16. The image model training method according to claim 12, further comprising:
performing image alignment based on a difference between phase maps of spectrum of the first training image and the second training image.
17. The image model training method according to claim 16, wherein after the image alignment is performed, if correlation between the first training image and the second training image is greater than a certain value, the first training image and the second training image are stored as the high-resolution and low-resolution image pair.
18. The image model training method according to claim 11, further comprising determining a minimum crop size of images in the image dataset, which comprises:
obtaining a high-resolution image and a low-resolution image having image content corresponding to the image content of the high-resolution image;
cropping the high-resolution image based on a plurality of different sizes and capturing the same region in the low-resolution image to obtain a high-resolution and low-resolution image pair; and
determining the minimum crop size based on a result of model training with a use of the high-resolution and low-resolution image pair for each of the sizes.
19. The image model training method according to claim 11, further comprising determining a minimum crop size of images in the image dataset, which comprises:
obtaining a high-resolution image and a low-resolution image having image content corresponding to the image content of the high-resolution image;
performing a fast Fourier transform on the high-resolution image and the low-resolution image to obtain a high-resolution image spectrum and a low-resolution image spectrum, respectively;
for low-frequency areas in the high-resolution image and the low-resolution image, cropping the high-resolution image and the low-resolution image based on a plurality of different sizes; and
determining the minimum crop size from these sizes based on correlation between the high-resolution image spectrum and the low-resolution image spectrum at these sizes.

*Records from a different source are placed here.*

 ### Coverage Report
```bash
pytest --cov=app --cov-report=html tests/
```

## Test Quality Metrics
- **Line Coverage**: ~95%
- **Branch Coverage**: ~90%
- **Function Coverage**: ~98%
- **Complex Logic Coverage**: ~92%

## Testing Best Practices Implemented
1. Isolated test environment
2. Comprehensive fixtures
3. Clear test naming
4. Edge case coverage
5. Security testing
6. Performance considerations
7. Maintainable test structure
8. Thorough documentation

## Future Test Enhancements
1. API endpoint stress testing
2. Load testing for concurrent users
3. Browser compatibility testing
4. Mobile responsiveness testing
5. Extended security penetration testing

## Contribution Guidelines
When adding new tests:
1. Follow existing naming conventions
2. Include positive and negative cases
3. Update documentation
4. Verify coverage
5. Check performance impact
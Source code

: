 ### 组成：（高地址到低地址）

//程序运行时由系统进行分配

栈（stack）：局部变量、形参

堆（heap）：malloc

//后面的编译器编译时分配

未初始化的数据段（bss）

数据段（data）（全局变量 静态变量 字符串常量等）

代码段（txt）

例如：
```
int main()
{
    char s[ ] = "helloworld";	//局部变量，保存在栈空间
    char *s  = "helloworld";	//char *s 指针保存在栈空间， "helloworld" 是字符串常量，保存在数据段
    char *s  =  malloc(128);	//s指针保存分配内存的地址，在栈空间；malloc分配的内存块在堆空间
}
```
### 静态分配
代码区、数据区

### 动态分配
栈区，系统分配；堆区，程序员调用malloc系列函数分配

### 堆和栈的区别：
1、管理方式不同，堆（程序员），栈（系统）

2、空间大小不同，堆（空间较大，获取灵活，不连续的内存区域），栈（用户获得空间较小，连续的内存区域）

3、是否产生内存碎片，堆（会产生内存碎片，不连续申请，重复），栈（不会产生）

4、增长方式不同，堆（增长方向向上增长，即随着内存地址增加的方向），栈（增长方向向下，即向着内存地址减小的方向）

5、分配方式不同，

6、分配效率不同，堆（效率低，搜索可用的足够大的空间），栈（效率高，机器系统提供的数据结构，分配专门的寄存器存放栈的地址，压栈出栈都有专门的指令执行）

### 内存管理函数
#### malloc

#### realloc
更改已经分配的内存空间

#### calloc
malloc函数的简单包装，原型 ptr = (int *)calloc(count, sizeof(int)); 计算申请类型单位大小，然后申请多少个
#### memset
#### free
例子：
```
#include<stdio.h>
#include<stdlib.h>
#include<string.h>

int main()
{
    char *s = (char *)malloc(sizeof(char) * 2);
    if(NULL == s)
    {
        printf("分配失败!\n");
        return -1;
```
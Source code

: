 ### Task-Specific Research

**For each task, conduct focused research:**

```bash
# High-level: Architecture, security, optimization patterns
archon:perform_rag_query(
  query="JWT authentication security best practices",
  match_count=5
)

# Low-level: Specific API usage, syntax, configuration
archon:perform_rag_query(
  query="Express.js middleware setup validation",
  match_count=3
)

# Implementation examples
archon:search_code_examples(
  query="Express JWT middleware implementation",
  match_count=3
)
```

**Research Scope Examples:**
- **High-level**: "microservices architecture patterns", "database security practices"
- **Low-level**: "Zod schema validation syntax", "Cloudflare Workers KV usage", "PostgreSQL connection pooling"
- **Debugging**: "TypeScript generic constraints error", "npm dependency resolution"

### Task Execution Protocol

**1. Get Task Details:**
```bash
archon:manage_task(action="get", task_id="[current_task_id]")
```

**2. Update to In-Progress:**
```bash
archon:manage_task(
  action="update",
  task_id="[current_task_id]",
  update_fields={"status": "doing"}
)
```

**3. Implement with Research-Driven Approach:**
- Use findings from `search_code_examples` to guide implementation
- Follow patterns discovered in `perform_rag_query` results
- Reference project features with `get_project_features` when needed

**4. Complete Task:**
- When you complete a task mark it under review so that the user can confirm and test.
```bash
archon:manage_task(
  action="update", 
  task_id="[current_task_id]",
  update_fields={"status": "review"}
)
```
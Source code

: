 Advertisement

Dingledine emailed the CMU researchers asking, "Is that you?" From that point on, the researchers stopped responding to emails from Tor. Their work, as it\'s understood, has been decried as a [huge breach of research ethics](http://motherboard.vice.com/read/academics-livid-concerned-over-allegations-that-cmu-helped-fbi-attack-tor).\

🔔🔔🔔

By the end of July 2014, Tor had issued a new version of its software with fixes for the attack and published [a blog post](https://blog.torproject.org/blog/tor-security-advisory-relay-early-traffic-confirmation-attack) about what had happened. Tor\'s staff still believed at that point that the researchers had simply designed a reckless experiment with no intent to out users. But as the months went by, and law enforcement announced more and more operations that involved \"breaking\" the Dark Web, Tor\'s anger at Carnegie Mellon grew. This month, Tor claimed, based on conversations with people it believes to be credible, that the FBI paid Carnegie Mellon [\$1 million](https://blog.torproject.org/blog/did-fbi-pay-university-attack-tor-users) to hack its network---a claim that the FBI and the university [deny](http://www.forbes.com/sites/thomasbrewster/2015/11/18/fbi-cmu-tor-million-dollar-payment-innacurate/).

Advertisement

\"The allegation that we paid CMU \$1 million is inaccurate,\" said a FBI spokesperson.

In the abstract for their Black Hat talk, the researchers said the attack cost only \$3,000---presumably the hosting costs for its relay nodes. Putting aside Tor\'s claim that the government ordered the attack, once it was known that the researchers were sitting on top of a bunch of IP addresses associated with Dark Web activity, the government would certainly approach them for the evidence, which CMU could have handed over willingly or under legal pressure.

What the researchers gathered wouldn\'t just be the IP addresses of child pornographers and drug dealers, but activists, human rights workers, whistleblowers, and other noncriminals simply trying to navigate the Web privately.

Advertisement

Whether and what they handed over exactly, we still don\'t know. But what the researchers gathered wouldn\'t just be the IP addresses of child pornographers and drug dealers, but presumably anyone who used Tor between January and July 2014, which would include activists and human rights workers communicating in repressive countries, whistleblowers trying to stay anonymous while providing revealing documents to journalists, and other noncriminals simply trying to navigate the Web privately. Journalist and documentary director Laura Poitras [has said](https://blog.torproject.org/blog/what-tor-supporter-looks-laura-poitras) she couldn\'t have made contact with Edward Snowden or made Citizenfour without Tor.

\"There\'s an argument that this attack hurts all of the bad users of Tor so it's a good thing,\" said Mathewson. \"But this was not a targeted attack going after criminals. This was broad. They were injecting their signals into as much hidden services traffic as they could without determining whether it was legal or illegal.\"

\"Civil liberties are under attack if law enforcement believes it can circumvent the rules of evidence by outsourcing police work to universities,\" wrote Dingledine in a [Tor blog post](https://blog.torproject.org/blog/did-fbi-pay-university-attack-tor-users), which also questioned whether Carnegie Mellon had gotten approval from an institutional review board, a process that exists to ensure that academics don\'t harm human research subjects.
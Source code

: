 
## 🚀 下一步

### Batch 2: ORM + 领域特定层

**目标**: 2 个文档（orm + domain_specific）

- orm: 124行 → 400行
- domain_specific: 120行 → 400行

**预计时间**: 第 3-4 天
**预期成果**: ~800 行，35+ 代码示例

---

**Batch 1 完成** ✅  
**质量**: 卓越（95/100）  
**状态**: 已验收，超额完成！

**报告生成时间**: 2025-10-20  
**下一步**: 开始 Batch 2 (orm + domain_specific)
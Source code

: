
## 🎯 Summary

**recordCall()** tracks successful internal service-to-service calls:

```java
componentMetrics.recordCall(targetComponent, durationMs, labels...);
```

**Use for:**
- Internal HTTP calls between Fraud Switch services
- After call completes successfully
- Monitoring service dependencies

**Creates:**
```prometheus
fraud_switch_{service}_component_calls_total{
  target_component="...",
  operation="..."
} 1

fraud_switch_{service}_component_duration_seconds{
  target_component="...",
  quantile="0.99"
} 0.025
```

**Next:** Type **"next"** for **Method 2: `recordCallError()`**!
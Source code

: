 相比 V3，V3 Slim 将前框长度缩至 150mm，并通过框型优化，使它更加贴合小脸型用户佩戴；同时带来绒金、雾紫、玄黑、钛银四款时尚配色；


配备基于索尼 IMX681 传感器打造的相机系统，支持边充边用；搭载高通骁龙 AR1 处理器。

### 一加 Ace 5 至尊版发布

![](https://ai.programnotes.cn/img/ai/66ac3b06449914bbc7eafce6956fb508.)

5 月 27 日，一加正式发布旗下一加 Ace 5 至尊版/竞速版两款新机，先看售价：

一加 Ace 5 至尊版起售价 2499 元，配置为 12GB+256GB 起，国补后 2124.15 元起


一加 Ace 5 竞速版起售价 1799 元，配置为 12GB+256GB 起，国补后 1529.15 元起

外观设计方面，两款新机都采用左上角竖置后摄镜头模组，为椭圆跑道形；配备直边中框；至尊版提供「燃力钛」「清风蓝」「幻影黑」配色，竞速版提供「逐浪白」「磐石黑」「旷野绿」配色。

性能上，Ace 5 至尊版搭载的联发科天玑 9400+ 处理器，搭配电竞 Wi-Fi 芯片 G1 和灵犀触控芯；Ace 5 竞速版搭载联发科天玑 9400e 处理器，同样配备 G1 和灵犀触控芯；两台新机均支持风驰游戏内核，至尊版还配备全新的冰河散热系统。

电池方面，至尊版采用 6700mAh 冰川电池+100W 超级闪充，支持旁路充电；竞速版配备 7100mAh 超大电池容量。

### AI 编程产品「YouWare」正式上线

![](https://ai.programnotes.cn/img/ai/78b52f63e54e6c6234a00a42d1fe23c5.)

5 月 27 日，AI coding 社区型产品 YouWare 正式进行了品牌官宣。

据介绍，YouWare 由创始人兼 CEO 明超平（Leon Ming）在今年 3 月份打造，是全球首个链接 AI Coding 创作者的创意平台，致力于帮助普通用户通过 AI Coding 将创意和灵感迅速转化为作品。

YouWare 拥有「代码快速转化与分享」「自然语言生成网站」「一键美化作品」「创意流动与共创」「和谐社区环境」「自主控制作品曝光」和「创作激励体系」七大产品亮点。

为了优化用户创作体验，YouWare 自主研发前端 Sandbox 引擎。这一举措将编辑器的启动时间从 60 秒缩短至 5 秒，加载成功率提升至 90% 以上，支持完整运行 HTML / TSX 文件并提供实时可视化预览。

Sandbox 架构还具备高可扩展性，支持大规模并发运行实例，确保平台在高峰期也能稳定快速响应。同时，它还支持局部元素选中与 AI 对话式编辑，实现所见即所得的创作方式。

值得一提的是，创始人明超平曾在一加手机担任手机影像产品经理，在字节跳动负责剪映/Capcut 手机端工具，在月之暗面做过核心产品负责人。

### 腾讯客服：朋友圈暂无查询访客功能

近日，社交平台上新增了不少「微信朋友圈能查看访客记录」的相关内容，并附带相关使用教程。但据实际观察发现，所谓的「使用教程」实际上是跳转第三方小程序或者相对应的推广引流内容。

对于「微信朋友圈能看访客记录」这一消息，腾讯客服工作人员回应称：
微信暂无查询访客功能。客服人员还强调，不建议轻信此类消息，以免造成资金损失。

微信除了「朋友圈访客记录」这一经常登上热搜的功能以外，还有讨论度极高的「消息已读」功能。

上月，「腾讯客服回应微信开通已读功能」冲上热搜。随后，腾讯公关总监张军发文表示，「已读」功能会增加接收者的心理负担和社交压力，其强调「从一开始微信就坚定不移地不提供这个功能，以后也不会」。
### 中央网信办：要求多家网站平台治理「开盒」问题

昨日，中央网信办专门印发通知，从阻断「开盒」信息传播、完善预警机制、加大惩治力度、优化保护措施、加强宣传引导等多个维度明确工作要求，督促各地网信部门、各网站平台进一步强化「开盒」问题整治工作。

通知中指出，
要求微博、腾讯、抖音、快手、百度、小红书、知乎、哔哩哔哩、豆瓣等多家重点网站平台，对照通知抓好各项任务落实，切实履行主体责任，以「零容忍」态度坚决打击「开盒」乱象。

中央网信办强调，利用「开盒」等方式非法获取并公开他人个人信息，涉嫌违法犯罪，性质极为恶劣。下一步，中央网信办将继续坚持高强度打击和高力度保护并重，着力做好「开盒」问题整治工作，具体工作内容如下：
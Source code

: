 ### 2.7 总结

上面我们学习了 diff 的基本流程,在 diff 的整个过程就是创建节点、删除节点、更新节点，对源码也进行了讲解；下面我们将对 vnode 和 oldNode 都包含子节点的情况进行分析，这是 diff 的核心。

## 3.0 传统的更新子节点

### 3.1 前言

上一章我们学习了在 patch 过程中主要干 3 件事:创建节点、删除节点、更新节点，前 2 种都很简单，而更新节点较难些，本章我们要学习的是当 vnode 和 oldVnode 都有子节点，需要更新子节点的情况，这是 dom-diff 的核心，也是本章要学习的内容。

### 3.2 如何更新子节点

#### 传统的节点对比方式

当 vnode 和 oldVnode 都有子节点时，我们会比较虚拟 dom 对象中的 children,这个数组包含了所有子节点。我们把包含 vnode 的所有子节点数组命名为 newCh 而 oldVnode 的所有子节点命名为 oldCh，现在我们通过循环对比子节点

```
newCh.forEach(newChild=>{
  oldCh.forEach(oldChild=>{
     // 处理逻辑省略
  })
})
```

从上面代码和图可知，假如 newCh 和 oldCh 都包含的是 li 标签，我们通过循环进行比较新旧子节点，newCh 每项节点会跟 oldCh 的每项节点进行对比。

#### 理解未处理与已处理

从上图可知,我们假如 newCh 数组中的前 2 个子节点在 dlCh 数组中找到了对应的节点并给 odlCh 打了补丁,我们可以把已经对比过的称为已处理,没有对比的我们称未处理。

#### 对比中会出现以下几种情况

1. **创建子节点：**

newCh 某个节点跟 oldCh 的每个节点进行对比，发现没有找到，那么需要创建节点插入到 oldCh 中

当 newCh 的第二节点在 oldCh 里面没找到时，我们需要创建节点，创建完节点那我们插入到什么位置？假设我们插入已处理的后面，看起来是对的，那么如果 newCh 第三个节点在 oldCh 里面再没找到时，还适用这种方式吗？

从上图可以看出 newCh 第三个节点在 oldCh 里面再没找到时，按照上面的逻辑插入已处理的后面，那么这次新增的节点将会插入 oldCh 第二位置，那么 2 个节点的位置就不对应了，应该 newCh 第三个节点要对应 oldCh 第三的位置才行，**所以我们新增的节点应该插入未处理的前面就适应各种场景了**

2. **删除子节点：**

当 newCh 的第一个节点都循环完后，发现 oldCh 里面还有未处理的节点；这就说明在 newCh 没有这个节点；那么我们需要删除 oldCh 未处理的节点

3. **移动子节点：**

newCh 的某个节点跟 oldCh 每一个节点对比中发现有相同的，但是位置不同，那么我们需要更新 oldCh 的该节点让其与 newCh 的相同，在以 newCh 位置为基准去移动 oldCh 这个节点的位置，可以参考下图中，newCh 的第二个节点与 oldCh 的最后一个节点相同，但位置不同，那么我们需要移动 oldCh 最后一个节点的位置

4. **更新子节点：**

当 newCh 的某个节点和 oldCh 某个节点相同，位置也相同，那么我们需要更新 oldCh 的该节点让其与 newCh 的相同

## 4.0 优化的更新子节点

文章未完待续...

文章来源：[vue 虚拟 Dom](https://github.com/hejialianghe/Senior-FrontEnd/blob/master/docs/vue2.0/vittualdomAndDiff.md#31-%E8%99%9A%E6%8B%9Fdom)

20. The image model training method according to claim 11, further comprising:
extracting representative images from a video; and
generating high-resolution version and low-resolution version of the representative images to participate in the training of the neural network model.
21. The image model training method according to claim 20, wherein the extracting representative images from the video comprises:
identifying redundant images in the video and/or identifying blurred images in the video; and
excluding at least one of the redundant images or the blurred images in the video, and taking remaining images in the video as the representative images.
22. The image model training method according to claim 21, wherein the identifying the redundant images in the video comprises:
identifying the redundant images by comparing similarity between neighboring image frames.
23. The image model training method according to claim 21, wherein the identifying the blurred images in the video comprises:
identifying the blurry images by evaluating sharpness of the images.
24. A device for improving image resolution, comprising:
an input unit, configured to receive a low-resolution image;
a controller, coupled to the input unit, wherein an image conversion model is deployed in the controller, and the image conversion model is configured to convert the low-resolution image into a high-resolution image, wherein the image conversion model is trained using an image dataset, the image dataset comprises a plurality of high-resolution and low-resolution image pairs, each of the high-resolution and low-resolution image pairs comprises a first training image with a first resolution obtained based on a first focal length and a second training image with a second resolution obtained based on a second focal length, the first training image and the second training image have the same or corresponding image content, and the first resolution is greater than the second resolution; and
an output unit, coupled to the controller, configured to output the high-resolution image, wherein the resolution of the high-resolution image is higher than the resolution of the low-resolution image.